There are many theories or schools of thought regarding the origin of the Greko community in Calabria. Are they descendants of the Ancient Greeks who colonized Southern Italy? Are they remnants of the Byzantine presence in Southern Italy? Did their ancestors come in the 15th-16th Centuries from the Greek communities in the Aegean fleeing Ottoman invasion? The best answers to all of those questions are yes, yes, and yes. This means that history has shown a continuous Greek presence in Calabria since antiquity. Even though different empires, governments, and invasions occurred in the region, the Greek language and identity seemed to have never ceased. Once the glorious days of Magna Graecia were over, there is evidence that shows that Greek continued to be spoken in Southern Italy during the Roman Empire. Once the Roman Empire split into East (Byzantine) and West, Calabria saw Byzantine rule begin in the 5th Century. This lasted well into the 11th Century and reinforced the Greek language and identity in the region as well as an affinity to Eastern Christianity.
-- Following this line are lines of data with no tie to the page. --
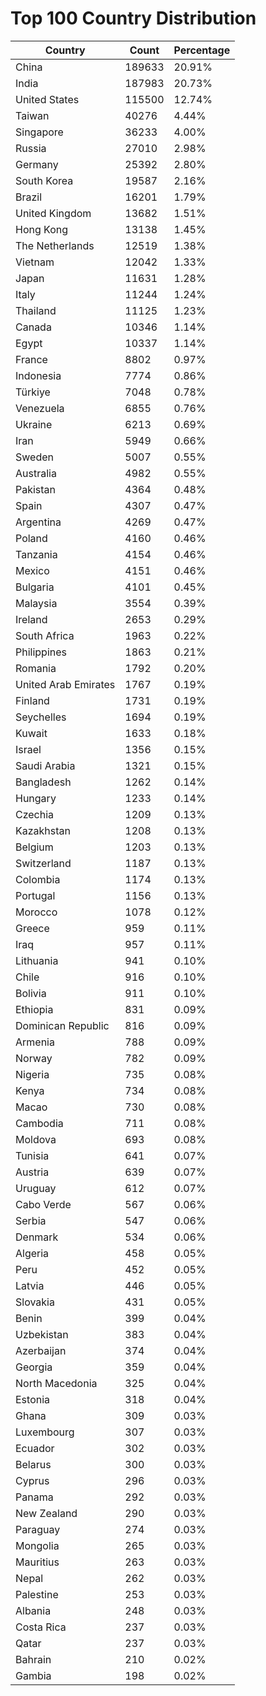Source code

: # Top 100 Country Distribution
| Country | Count | Percentage |
|----|----|----|
| China | 189633 | 20.91% |
| India | 187983 | 20.73% |
| United States | 115500 | 12.74% |
| Taiwan | 40276 | 4.44% |
| Singapore | 36233 | 4.00% |
| Russia | 27010 | 2.98% |
| Germany | 25392 | 2.80% |
| South Korea | 19587 | 2.16% |
| Brazil | 16201 | 1.79% |
| United Kingdom | 13682 | 1.51% |
| Hong Kong | 13138 | 1.45% |
| The Netherlands | 12519 | 1.38% |
| Vietnam | 12042 | 1.33% |
| Japan | 11631 | 1.28% |
| Italy | 11244 | 1.24% |
| Thailand | 11125 | 1.23% |
| Canada | 10346 | 1.14% |
| Egypt | 10337 | 1.14% |
| France | 8802 | 0.97% |
| Indonesia | 7774 | 0.86% |
| Türkiye | 7048 | 0.78% |
| Venezuela | 6855 | 0.76% |
| Ukraine | 6213 | 0.69% |
| Iran | 5949 | 0.66% |
| Sweden | 5007 | 0.55% |
| Australia | 4982 | 0.55% |
| Pakistan | 4364 | 0.48% |
| Spain | 4307 | 0.47% |
| Argentina | 4269 | 0.47% |
| Poland | 4160 | 0.46% |
| Tanzania | 4154 | 0.46% |
| Mexico | 4151 | 0.46% |
| Bulgaria | 4101 | 0.45% |
| Malaysia | 3554 | 0.39% |
| Ireland | 2653 | 0.29% |
| South Africa | 1963 | 0.22% |
| Philippines | 1863 | 0.21% |
| Romania | 1792 | 0.20% |
| United Arab Emirates | 1767 | 0.19% |
| Finland | 1731 | 0.19% |
| Seychelles | 1694 | 0.19% |
| Kuwait | 1633 | 0.18% |
| Israel | 1356 | 0.15% |
| Saudi Arabia | 1321 | 0.15% |
| Bangladesh | 1262 | 0.14% |
| Hungary | 1233 | 0.14% |
| Czechia | 1209 | 0.13% |
| Kazakhstan | 1208 | 0.13% |
| Belgium | 1203 | 0.13% |
| Switzerland | 1187 | 0.13% |
| Colombia | 1174 | 0.13% |
| Portugal | 1156 | 0.13% |
| Morocco | 1078 | 0.12% |
| Greece | 959 | 0.11% |
| Iraq | 957 | 0.11% |
| Lithuania | 941 | 0.10% |
| Chile | 916 | 0.10% |
| Bolivia | 911 | 0.10% |
| Ethiopia | 831 | 0.09% |
| Dominican Republic | 816 | 0.09% |
| Armenia | 788 | 0.09% |
| Norway | 782 | 0.09% |
| Nigeria | 735 | 0.08% |
| Kenya | 734 | 0.08% |
| Macao | 730 | 0.08% |
| Cambodia | 711 | 0.08% |
| Moldova | 693 | 0.08% |
| Tunisia | 641 | 0.07% |
| Austria | 639 | 0.07% |
| Uruguay | 612 | 0.07% |
| Cabo Verde | 567 | 0.06% |
| Serbia | 547 | 0.06% |
| Denmark | 534 | 0.06% |
| Algeria | 458 | 0.05% |
| Peru | 452 | 0.05% |
| Latvia | 446 | 0.05% |
| Slovakia | 431 | 0.05% |
| Benin | 399 | 0.04% |
| Uzbekistan | 383 | 0.04% |
| Azerbaijan | 374 | 0.04% |
| Georgia | 359 | 0.04% |
| North Macedonia | 325 | 0.04% |
| Estonia | 318 | 0.04% |
| Ghana | 309 | 0.03% |
| Luxembourg | 307 | 0.03% |
| Ecuador | 302 | 0.03% |
| Belarus | 300 | 0.03% |
| Cyprus | 296 | 0.03% |
| Panama | 292 | 0.03% |
| New Zealand | 290 | 0.03% |
| Paraguay | 274 | 0.03% |
| Mongolia | 265 | 0.03% |
| Mauritius | 263 | 0.03% |
| Nepal | 262 | 0.03% |
| Palestine | 253 | 0.03% |
| Albania | 248 | 0.03% |
| Costa Rica | 237 | 0.03% |
| Qatar | 237 | 0.03% |
| Bahrain | 210 | 0.02% |
| Gambia | 198 | 0.02% |
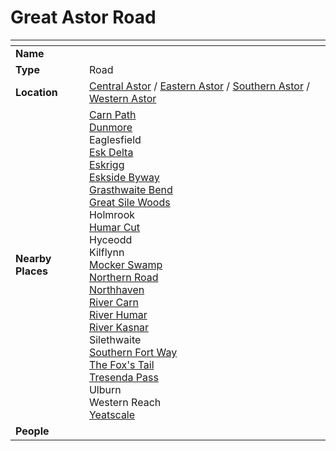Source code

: # Great Astor Road

| []() | |
| --- | --- |
| **Name** | |
| **Type** | Road |
| **Location** | [Central Astor](../regions/central-astor.md) / [Eastern Astor](../regions/eastern-astor.md) / [Southern Astor](../regions/southern-astor.md) / [Western Astor](../regions/western-astor.md) |
| **Nearby Places** | [Carn Path](carn-path.md)<br />[Dunmore](../cities/dunmore.md)<br />Eaglesfield<br />[Esk Delta](../rivers-lakes/esk-delta.md)<br />[Eskrigg](../cities/eskrigg.md)<br />[Eskside Byway](eskside-byway.md)<br />[Grasthwaite Bend](grasthwaite-bend.md)<br />[Great Sile Woods](../forests/great-sile-woods.md)<br />Holmrook<br />[Humar Cut](humar-cut.md)<br />Hyceodd<br />Kilflynn<br />[Mocker Swamp](../forests/mocker-swamp.md)<br />[Northern Road](northern-road.md)<br />[Northhaven](../cities/northhaven.md)<br />[River Carn](../rivers-lakes/river-carn.md)<br />[River Humar](../rivers-lakes/river-humar.md)<br />[River Kasnar](../rivers-lakes/river-kasnar.md)<br />Silethwaite<br />[Southern Fort Way](southern-fort-way.md)<br />[The Fox's Tail](the-foxs-tail.md)<br />[Tresenda Pass](tresenda-pass.md)<br />Ulburn<br />Western Reach<br />[Yeatscale](../cities/yeatscale.md) |
| **People** | |
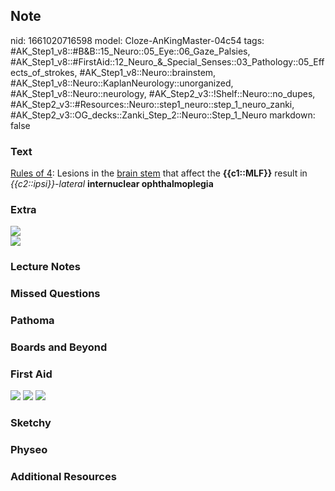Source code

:## Note
nid: 1661020716598
model: Cloze-AnKingMaster-04c54
tags: #AK_Step1_v8::#B&B::15_Neuro::05_Eye::06_Gaze_Palsies, #AK_Step1_v8::#FirstAid::12_Neuro_&_Special_Senses::03_Pathology::05_Effects_of_strokes, #AK_Step1_v8::Neuro::brainstem, #AK_Step1_v8::Neuro::KaplanNeurology::unorganized, #AK_Step1_v8::Neuro::neurology, #AK_Step2_v3::!Shelf::Neuro::no_dupes, #AK_Step2_v3::#Resources::Neuro::step1_neuro::step_1_neuro_zanki, #AK_Step2_v3::OG_decks::Zanki_Step_2::Neuro::Step_1_Neuro
markdown: false

### Text
<div>
  <u>Rules of 4</u>: Lesions in the <u>brain stem</u> that affect
  the <b>{{c1::MLF}}</b> result in <i>{{c2::ipsi}}-lateral</i>
  <b>internuclear ophthalmoplegia</b>
</div>

### Extra
<img src="mlf1%20(1)_1566160514431.png">
<div><img src="MLF2%20(1)_1566160514431.png"></div>

### Lecture Notes


### Missed Questions


### Pathoma


### Boards and Beyond


### First Aid
<img src="tmpt036UI.png"> <img src="tmp5jO3V3.png"> <img src= 
"tmpUwgoyI.png">

### Sketchy


### Physeo


### Additional Resources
Today, there is more evidence of a Byzantine legacy rather than an Ancient Greek or Modern Greek footprint.

“The last contact we had with Greek culture that we know of was from the Byzantine Empire. Our region mostly shares the same history as Eastern Sicily and not Puglia,” said Olimpia.

What’s even more fascinating is that Calabria was apparently a Byzantine monastic hub of sorts. “There were over 1,500 Byzantine monasteries in Calabria and people today still remember and adore those saints,” explained Tito. Even though Byzantine rule ended in Calabria in the 11th Century, the Greek language continued to be spoken while gradually declining in the region with the spread of Latin and a process of Catholicization. The modern-day commune of Bova may give some insight into the history of the language in the region. In subsequent centuries after Byzantine rule, Bova became the heart of Greek culture in Calabria as well as the seat of the Greek church in the region. It is important to note that the liturgical language of the region was Greek until 1572 when Bova was the last in the region to transition to Latin.